● **Exercise directions**: In the entries below, find the string "Cpcps" and return each line holding it.
************
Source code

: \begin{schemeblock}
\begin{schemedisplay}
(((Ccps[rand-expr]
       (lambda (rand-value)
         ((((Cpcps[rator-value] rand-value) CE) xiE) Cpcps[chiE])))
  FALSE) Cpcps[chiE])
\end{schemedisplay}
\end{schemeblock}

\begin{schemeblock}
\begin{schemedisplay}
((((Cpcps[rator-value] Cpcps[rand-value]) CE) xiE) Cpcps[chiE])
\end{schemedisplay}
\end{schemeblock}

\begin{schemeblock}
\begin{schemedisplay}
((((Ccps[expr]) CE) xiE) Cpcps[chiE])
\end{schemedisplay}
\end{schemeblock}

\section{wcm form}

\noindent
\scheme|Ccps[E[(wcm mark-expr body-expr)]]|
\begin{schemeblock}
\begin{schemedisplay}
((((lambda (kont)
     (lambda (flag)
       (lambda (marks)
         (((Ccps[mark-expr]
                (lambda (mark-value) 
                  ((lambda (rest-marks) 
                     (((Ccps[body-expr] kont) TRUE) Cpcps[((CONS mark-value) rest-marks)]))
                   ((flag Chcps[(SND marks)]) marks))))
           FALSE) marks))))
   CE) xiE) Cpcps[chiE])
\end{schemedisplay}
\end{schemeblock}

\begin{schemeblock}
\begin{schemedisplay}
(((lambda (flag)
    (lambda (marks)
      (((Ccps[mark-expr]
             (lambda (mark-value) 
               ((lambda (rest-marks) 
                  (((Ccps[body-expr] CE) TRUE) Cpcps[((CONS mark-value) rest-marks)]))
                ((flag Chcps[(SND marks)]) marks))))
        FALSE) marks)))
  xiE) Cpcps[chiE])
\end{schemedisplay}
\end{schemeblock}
************
● **Exercise output**:
         ((((Cpcps[rator-value] rand-value) CE) xiE) Cpcps[chiE])))
  FALSE) Cpcps[chiE])
((((Cpcps[rator-value] Cpcps[rand-value]) CE) xiE) Cpcps[chiE])
((((Ccps[expr]) CE) xiE) Cpcps[chiE])
                     (((Ccps[body-expr] kont) TRUE) Cpcps[((CONS mark-value) rest-marks)]))
   CE) xiE) Cpcps[chiE])
                  (((Ccps[body-expr] CE) TRUE) Cpcps[((CONS mark-value) rest-marks)]))
  xiE) Cpcps[chiE])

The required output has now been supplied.